C’est ainsi que l’Allemagne et l’Autriche ont prévu une exemption totale des avocats de cette obligation de signalement. Mais pas le Luxembourg dans son projet de loi déposé en août dernier . «Le législateur ne demande pas aux avocats de dénoncer leurs clients, mais – pour une fois, il a été inventif – de dénoncer la structure potentiellement agressive», précise Me Prum. Alors que la directive prévoyait, en cas de secret professionnel, que l’avocat enjoigne son client de signaler lui-même le montage en question.

On veut nous faire dénoncer quelque chose de légal.

Me Valérie Dupong,  vice-bâtonnier

«Cela dénature la directive et cela ne restera pas au stade de la dénonciation puisque l’administration fiscale dispose de moyens pour venir voir qui se cache derrière cette dénonciation», déplore Me Prum. Et ce n’est pas faire un mauvais procès à l’Administration des contributions directes que d’anticiper cette réaction, puisqu’elle a sollicité les avocats figurant dans les Panama Papers afin de leur demander le nom des clients pour lesquels ils sont intervenus dans des montages fiscaux. Les échanges de courriers acerbes ont laissé place à un contentieux devant le tribunal administratif.

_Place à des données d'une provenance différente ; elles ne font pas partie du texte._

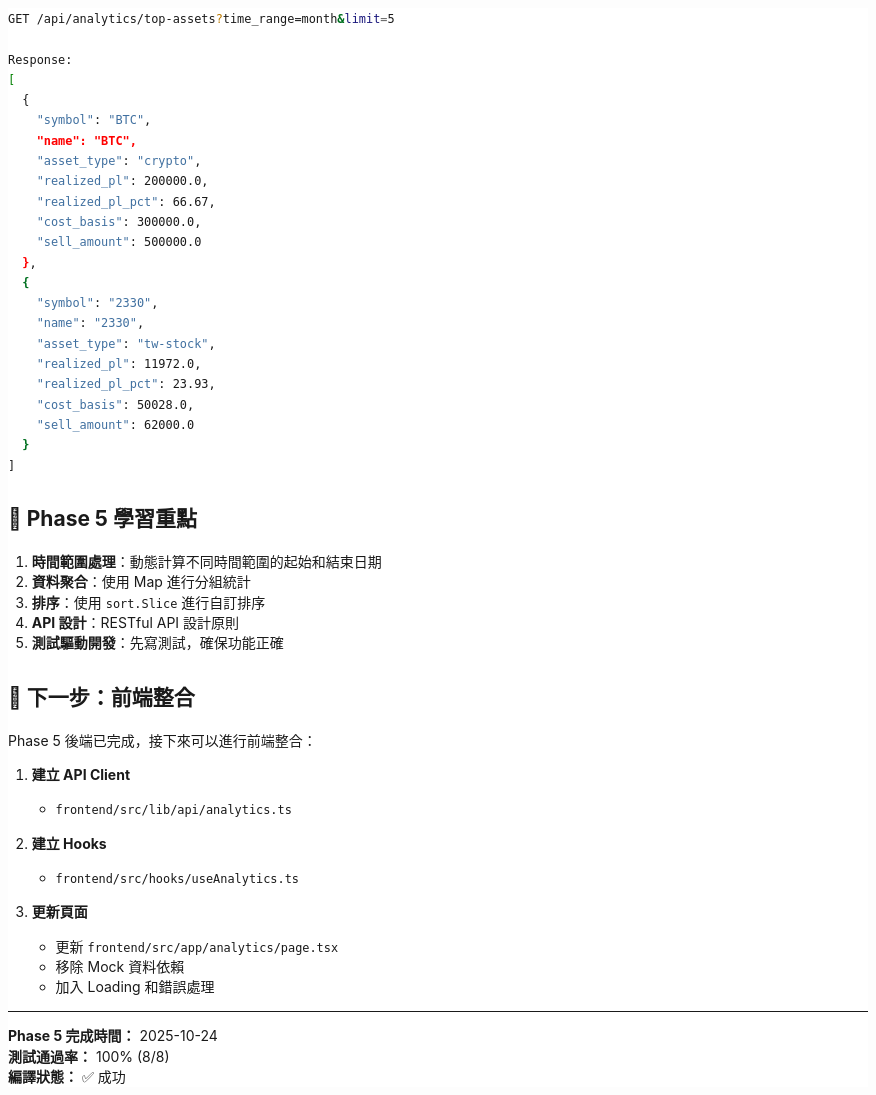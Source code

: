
 ```bash
GET /api/analytics/top-assets?time_range=month&limit=5

Response:
[
  {
    "symbol": "BTC",
    "name": "BTC",
    "asset_type": "crypto",
    "realized_pl": 200000.0,
    "realized_pl_pct": 66.67,
    "cost_basis": 300000.0,
    "sell_amount": 500000.0
  },
  {
    "symbol": "2330",
    "name": "2330",
    "asset_type": "tw-stock",
    "realized_pl": 11972.0,
    "realized_pl_pct": 23.93,
    "cost_basis": 50028.0,
    "sell_amount": 62000.0
  }
]
```

## 📝 Phase 5 學習重點

1. **時間範圍處理**：動態計算不同時間範圍的起始和結束日期
2. **資料聚合**：使用 Map 進行分組統計
3. **排序**：使用 `sort.Slice` 進行自訂排序
4. **API 設計**：RESTful API 設計原則
5. **測試驅動開發**：先寫測試，確保功能正確

## 🎯 下一步：前端整合

Phase 5 後端已完成，接下來可以進行前端整合：

1. **建立 API Client**

   - `frontend/src/lib/api/analytics.ts`

2. **建立 Hooks**

   - `frontend/src/hooks/useAnalytics.ts`

3. **更新頁面**
   - 更新 `frontend/src/app/analytics/page.tsx`
   - 移除 Mock 資料依賴
   - 加入 Loading 和錯誤處理

---

**Phase 5 完成時間：** 2025-10-24  
**測試通過率：** 100% (8/8)  
**編譯狀態：** ✅ 成功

«Nous comprenons la problématique des décideurs politiques qui essaient d’être plus catholiques que le pape et de faire du Luxembourg un bon élève par rapport à ses voisins en matière de transparence fiscale», concède Me Prum. «Mais c’est totalement disproportionné.»

Un vote avant la fin de l’année

Les avocats attirent l’attention sur la dérive que représente ce projet de loi. «Dans la législation de lutte contre le blanchiment, les avocats doivent dénoncer [des opérations] qui constituent des infractions pénales», souligne Me Valérie Dupong, vice-bâtonnier. D’où la cinquantaine de saisies pénales intervenant chaque année dans des cabinets.

«Ici on veut nous faire dénoncer quelque chose de légal», poursuit Me Dupong. «C’est très dangereux. Notre secret professionnel est attaqué, or il est un élément essentiel de notre profession puisqu’il donne au client la garantie qu’il peut se fier à nous.» «Comme le médecin ou, il y a plus longtemps, le prêtre», complète Me Prum.

Cette interprétation restrictive de la directive induit d’autres complications pratiques – outre la très lourde sanction de 250.000 euros à laquelle s’expose un avocat se dérobant à son obligation de signalement. «Lorsqu’une structuration implique plusieurs acteurs, un Big Four, des comptables, des avocats, etc., elle peut paraître non agressive pour certains et agressive pour d’autres», imagine Me Prum.

D’autant que la définition retenue par la directive n’est pas des plus claires – aussi pour ratisser large. Et là encore, les fiscs nationaux n’auront pas forcément la même compréhension, ce qui promet une application délicate de la directive qui doit entrer en vigueur le 31 août 2020. Le projet de loi, quant à lui, doit être adopté par la Chambre des députés avant la fin de l’année.